Problem description: Every line of the data below should be repeated exactly, and no picture should be copied.
─── Exercise data ───
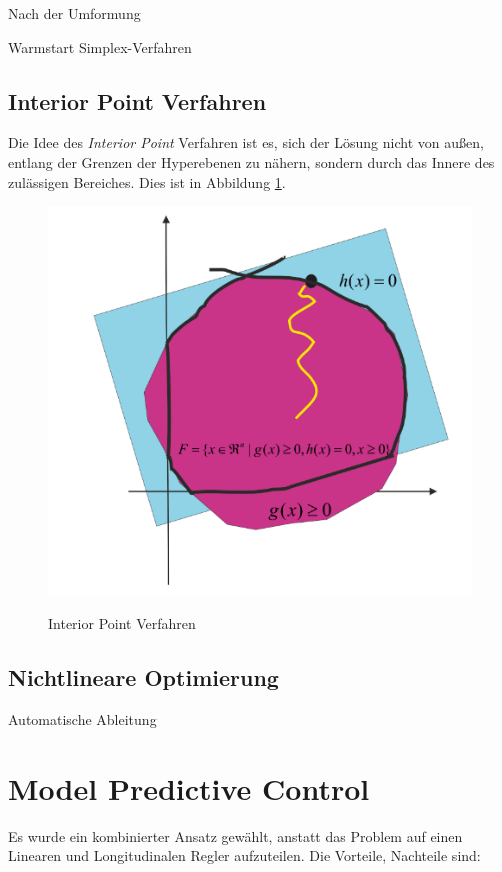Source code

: \documentclass{like}
\begin{document}
 Nach der Umformung
 
 Warmstart
  Simplex-Verfahren
  
 \subsection*{Interior Point Verfahren}  
 Die Idee des \textit{Interior Point} Verfahren ist es, sich der Lösung nicht von außen, entlang der Grenzen der Hyperebenen zu nähern, sondern durch das Innere des zulässigen Bereiches. Dies ist in Abbildung \ref{fig:iterPoint}.
 
 \begin{figure}[ht!]
 	\caption{Interior Point Verfahren}
 	\includegraphics[width=350pt]{Abbildungen/iterPoint.png}
 	\label{fig:iterPoint}
 \end{figure}
 
 
 \subsection*{Nichtlineare Optimierung}
 

 
 Automatische Ableitung
 
 
 
 
\section{Model Predictive Control}
Es wurde ein kombinierter Ansatz gewählt, anstatt das Problem auf einen Linearen und Longitudinalen Regler aufzuteilen. Die Vorteile, Nachteile sind:
\end{document}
───
Reply to the task:
Source code

: \documentclass{like}
\begin{document}
 Nach der Umformung
 
 Warmstart
  Simplex-Verfahren
  
 \subsection*{Interior Point Verfahren}  
 Die Idee des \textit{Interior Point} Verfahren ist es, sich der Lösung nicht von außen, entlang der Grenzen der Hyperebenen zu nähern, sondern durch das Innere des zulässigen Bereiches. Dies ist in Abbildung \ref{fig:iterPoint}.
 
 \begin{figure}[ht!]
 	\caption{Interior Point Verfahren}
 	\includegraphics[width=350pt]{Abbildungen/iterPoint.png}
 	\label{fig:iterPoint}
 \end{figure}
 
 
 \subsection*{Nichtlineare Optimierung}
 

 
 Automatische Ableitung
 
 
 
 
\section{Model Predictive Control}
Es wurde ein kombinierter Ansatz gewählt, anstatt das Problem auf einen Linearen und Longitudinalen Regler aufzuteilen. Die Vorteile, Nachteile sind:
\end{document}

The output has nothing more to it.